**YOUR ASSIGNMENT:**
Only the lines from the start of the data through the line with "Goal: Train the" belong in the copy. Restate them word for word, minus the pictures.

------ RECORDS PROVIDED ------

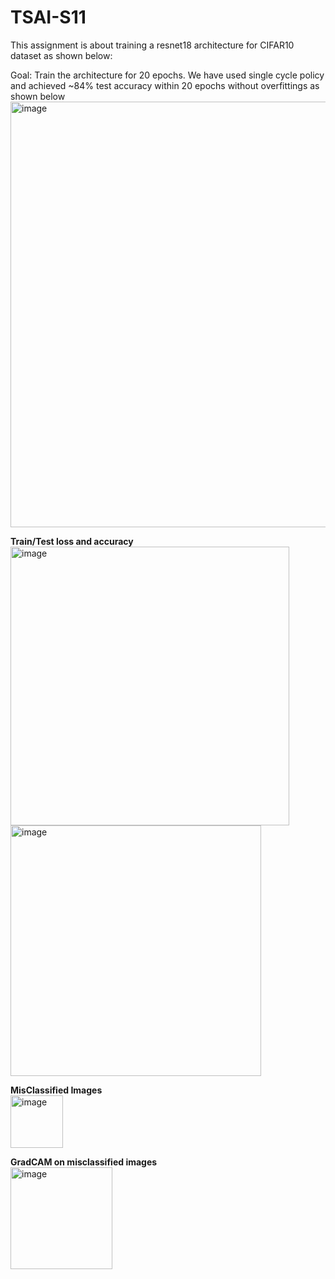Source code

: # TSAI-S11

This assignment is about training a resnet18 architecture for CIFAR10 dataset as shown below: <br>


Goal: Train the architecture for 20 epochs. We have used single cycle policy and achieved ~84% test accuracy within 20 epochs without overfittings as shown below <br>
<img width="681" alt="image" src="https://github.com/Sachin-Bharadwaj/TSAI-Assignments/assets/26499326/7638d139-a83c-4164-beaa-e01ba6f55ba3"> <br>

**Train/Test loss and accuracy** <br>
<img width="446" alt="image" src="https://github.com/Sachin-Bharadwaj/TSAI-Assignments/assets/26499326/65c1cab6-e783-4575-b417-32c5d19c0a09"> <br>
<img width="401" alt="image" src="https://github.com/Sachin-Bharadwaj/TSAI-Assignments/assets/26499326/d4c2a5d4-ca56-432f-8c97-d4cb36a1b07b"> <br>

**MisClassified Images** <br>
<img width="84" alt="image" src="https://github.com/Sachin-Bharadwaj/TSAI-Assignments/assets/26499326/864dc69b-0ec6-49a3-9f3b-a95c95087313"> <br>

**GradCAM on misclassified images** <br>
<img width="163" alt="image" src="https://github.com/Sachin-Bharadwaj/TSAI-Assignments/assets/26499326/91576054-5c0a-422d-9506-5b78e7035ba1">









 

  





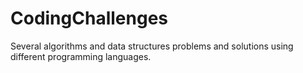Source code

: # CodingChallenges
Several algorithms and data structures problems and solutions using different programming languages.
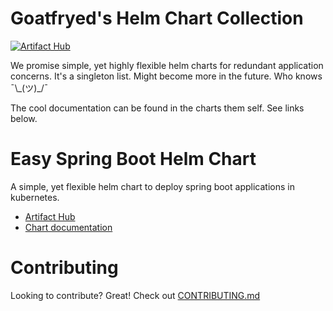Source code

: # Goatfryed's Helm Chart Collection
[![Artifact Hub](https://img.shields.io/endpoint?url=https://artifacthub.io/badge/repository/goatfryed)](https://artifacthub.io/packages/search?repo=goatfryed)

We promise simple, yet highly flexible helm charts for redundant application concerns.
It's a singleton list. Might become more in the future. Who knows ¯\\\_(ツ)\_/¯

The cool documentation can be found in the charts them self. See links below.

# Easy Spring Boot Helm Chart

A simple, yet flexible helm chart to deploy spring boot applications in kubernetes.
- [Artifact Hub](https://artifacthub.io/packages/helm/goatfryed/easy-spring-boot)
- [Chart documentation](charts/better-spring-boot/README.md)


# Contributing
Looking to contribute? Great! Check out [CONTRIBUTING.md](CONTRIBUTING.md)
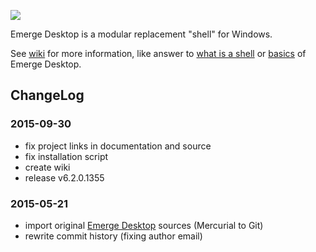 ![](https://raw.githubusercontent.com/wiki/arthepsy/emergedesktop/images/ed_logo_x100.png)

Emerge Desktop is a modular replacement "shell" for Windows.

See [wiki](https://github.com/arthepsy/emergedesktop/wiki) for more information, like answer to [what is a shell](https://github.com/arthepsy/emergedesktop/wiki/What-is-a-Shell) or [basics](https://github.com/arthepsy/emergedesktop/wiki/The-Basics) of Emerge Desktop.

## ChangeLog

### 2015-09-30
* fix project links in documentation and source
* fix installation script
* create wiki
* release v6.2.0.1355

### 2015-05-21
* import original [Emerge Desktop](http://sourceforge.net/projects/emerge/) sources (Mercurial to Git)
* rewrite commit history (fixing author email)
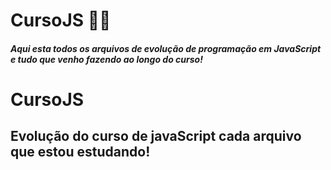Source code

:# CursoJS :man_student:

##### Aqui esta todos os arquivos de evolução de programação em JavaScript e tudo que venho fazendo ao longo do curso!

# CursoJS


## Evolução do curso de javaScript cada arquivo que estou estudando!

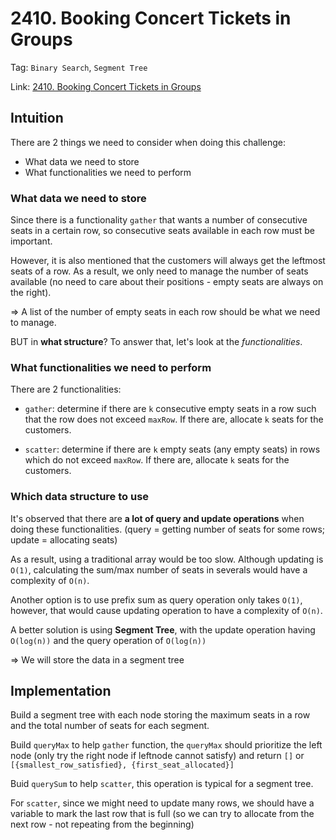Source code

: # 2410. Booking Concert Tickets in Groups

Tag: `Binary Search`, `Segment Tree`

Link: [2410. Booking Concert Tickets in Groups](https://leetcode.com/problems/booking-concert-tickets-in-groups/description/)

## Intuition

There are 2 things we need to consider when doing this challenge:

- What data we need to store
- What functionalities we need to perform

### What data we need to store

Since there is a functionality `gather` that wants a number of consecutive seats in a certain row, so consecutive seats available in each row must be important.

However, it is also mentioned that the customers will always get the leftmost seats of a row. As a result, we only need to manage the number of seats available (no need to care about their positions - empty seats are always on the right).

=> A list of the number of empty seats in each row should be what we need to manage.

BUT in **what structure**? To answer that, let's look at the *functionalities*.

### What functionalities we need to perform

There are 2 functionalities:

- `gather`: determine if there are `k` consecutive empty seats in a row such that the row does not exceed `maxRow`. If there are, allocate `k` seats for the customers.

- `scatter`: determine if there are `k` empty seats (any empty seats) in rows which do not exceed `maxRow`. If there are, allocate `k` seats for the customers.

### Which data structure to use

It's observed that there are **a lot of query and update operations** when doing these functionalities. (query = getting number of seats for some rows; update = allocating seats)

As a result, using a traditional array would be too slow. Although updating is `O(1)`, calculating the sum/max number of seats in severals would have a complexity of `O(n)`.

Another option is to use prefix sum as query operation only takes `O(1)`, however, that would cause updating operation to have a complexity of `O(n)`.

A better solution is using **Segment Tree**, with the update operation having `O(log(n))` and the query operation of `O(log(n))`

=> We will store the data in a segment tree

## Implementation

Build a segment tree with each node storing the maximum seats in a row and the total number of seats for each segment.

Build `queryMax` to help `gather` function, the `queryMax` should prioritize the left node (only try the right node if leftnode cannot satisfy) and return `[]` or `[{smallest_row_satisfied}, {first_seat_allocated}]`

Buid `querySum` to help `scatter`, this operation is typical for a segment tree.

For `scatter`, since we might need to update many rows, we should have a variable to mark the last row that is full (so we can try to allocate from the next row - not repeating from the beginning)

------

**REPLY TO THE TASK:**
Source code

: # TSAI-S11

This assignment is about training a resnet18 architecture for CIFAR10 dataset as shown below: <br>


Goal: Train the architecture for 20 epochs. We have used single cycle policy and achieved ~84% test accuracy within 20 epochs without overfittings as shown below <br>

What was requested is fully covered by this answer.